Destrucción de documentos y la protección de datos

Como ya hemos advertido otras veces, el incumplimiento de la Ley Orgánica de Protección de Datos (LOPD) puede conllevar sanciones económicas. En el caso de la gestión de la documentación, la LOPD en su principio de seguridad, obliga a los responsables de los ficheros a que adopten una serie de medidas que respalden o aseguren la seguridad de los datos y se eviten accesos que no estén autorizados. El incumplimiento de lo anteriormente comentado puede suponer una infracción grave, es decir, puede suponer una sanción económica de hasta 300.000 €.

La gestión de los documentos, no solamente implica el almacenamiento de los mismos sino que además también hay que tener presente la destrucción de los documentos. La Ley nos indica que una vez que, haya concluido la finalidad de la recogida de los documentos y su tratamiento, y haya pasado un periodo de conservación de los mismos, se debe destruir la información. Además, la destrucción debe hacerse de forma que ésta información y datos no puedan volver a ser recuperados.

Para realizar la destrucción documental pueden utilizarse dos formas diferentes. Cuando el volumen de los documentos no es demasiado alto (particulares, pymes, etc…) lo más normal sueles ser la de tener una destructora de papel. Por otra parte, cuando el volumen de los documentos es muy alto se suelen contratar los servicios de empresas especializadas en la destrucción de archivos.
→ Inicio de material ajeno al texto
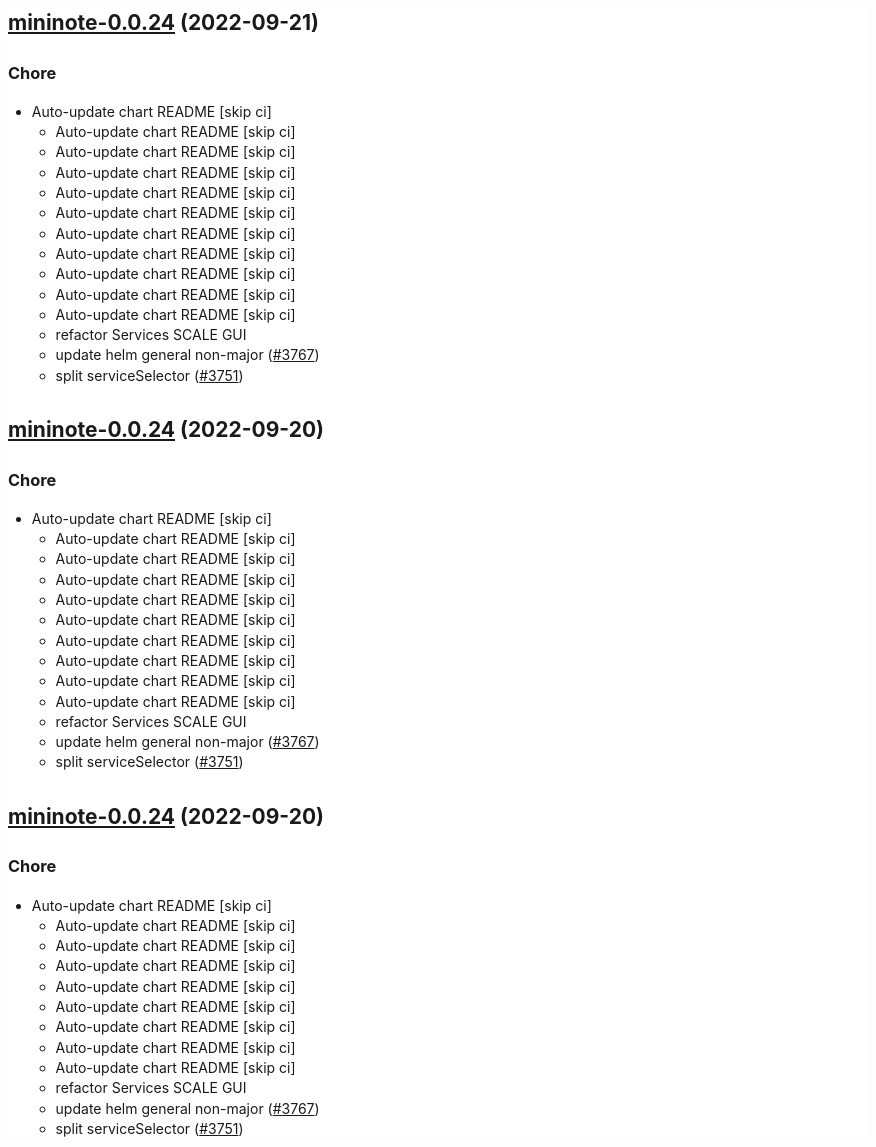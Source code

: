 
## [mininote-0.0.24](https://github.com/truecharts/charts/compare/mininote-0.0.23...mininote-0.0.24) (2022-09-21)

### Chore

- Auto-update chart README [skip ci]
  - Auto-update chart README [skip ci]
  - Auto-update chart README [skip ci]
  - Auto-update chart README [skip ci]
  - Auto-update chart README [skip ci]
  - Auto-update chart README [skip ci]
  - Auto-update chart README [skip ci]
  - Auto-update chart README [skip ci]
  - Auto-update chart README [skip ci]
  - Auto-update chart README [skip ci]
  - Auto-update chart README [skip ci]
  - refactor Services SCALE GUI
  - update helm general non-major ([#3767](https://github.com/truecharts/charts/issues/3767))
  - split serviceSelector ([#3751](https://github.com/truecharts/charts/issues/3751))




## [mininote-0.0.24](https://github.com/truecharts/charts/compare/mininote-0.0.23...mininote-0.0.24) (2022-09-20)

### Chore

- Auto-update chart README [skip ci]
  - Auto-update chart README [skip ci]
  - Auto-update chart README [skip ci]
  - Auto-update chart README [skip ci]
  - Auto-update chart README [skip ci]
  - Auto-update chart README [skip ci]
  - Auto-update chart README [skip ci]
  - Auto-update chart README [skip ci]
  - Auto-update chart README [skip ci]
  - Auto-update chart README [skip ci]
  - refactor Services SCALE GUI
  - update helm general non-major ([#3767](https://github.com/truecharts/charts/issues/3767))
  - split serviceSelector ([#3751](https://github.com/truecharts/charts/issues/3751))




## [mininote-0.0.24](https://github.com/truecharts/charts/compare/mininote-0.0.23...mininote-0.0.24) (2022-09-20)

### Chore

- Auto-update chart README [skip ci]
  - Auto-update chart README [skip ci]
  - Auto-update chart README [skip ci]
  - Auto-update chart README [skip ci]
  - Auto-update chart README [skip ci]
  - Auto-update chart README [skip ci]
  - Auto-update chart README [skip ci]
  - Auto-update chart README [skip ci]
  - Auto-update chart README [skip ci]
  - refactor Services SCALE GUI
  - update helm general non-major ([#3767](https://github.com/truecharts/charts/issues/3767))
  - split serviceSelector ([#3751](https://github.com/truecharts/charts/issues/3751))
En este caso, muchas empresas no realizan de forma correcta la destrucción de la información e incluso muchas otras ni siquiera proceden a la destrucción de estos datos que deberían ser confidenciales. Por eso, es común que aparezcan datos e información documental en diversos lugares como la vía pública, contenedores, basuras, etc…
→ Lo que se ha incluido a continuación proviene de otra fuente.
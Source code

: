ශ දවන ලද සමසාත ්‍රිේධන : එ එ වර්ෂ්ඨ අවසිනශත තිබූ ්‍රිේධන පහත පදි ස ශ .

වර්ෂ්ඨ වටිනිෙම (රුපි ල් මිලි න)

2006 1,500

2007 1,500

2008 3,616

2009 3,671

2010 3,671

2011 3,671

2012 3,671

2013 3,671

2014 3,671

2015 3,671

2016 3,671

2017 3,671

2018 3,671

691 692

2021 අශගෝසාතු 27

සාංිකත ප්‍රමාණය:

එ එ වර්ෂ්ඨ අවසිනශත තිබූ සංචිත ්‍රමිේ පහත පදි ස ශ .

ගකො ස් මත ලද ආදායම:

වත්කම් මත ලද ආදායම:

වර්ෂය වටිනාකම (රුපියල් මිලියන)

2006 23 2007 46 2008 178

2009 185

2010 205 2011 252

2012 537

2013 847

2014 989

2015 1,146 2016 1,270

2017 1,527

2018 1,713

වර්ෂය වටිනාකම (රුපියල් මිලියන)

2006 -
Desde “Equal Protección de Datos” recomendamos el llevar a cabo, no solo una adecuada destrucción de la información y de los datos que ya no nos son necesarios, sino también de un buen almacenamiento, depósito, custodia y transporte de los ficheros, documentos o datos. Hay que tener en cuenta que llevar a cabo erróneamente esta cadena puede suponer sanciones, por medio de la Agencia Española de Protección de Datos (AEPD), y desprestigio a diversos niveles. Por consiguiente, un buen servicio de destrucción de documentos, además de un ahorro de dinero, también supone un ahorro de espacio.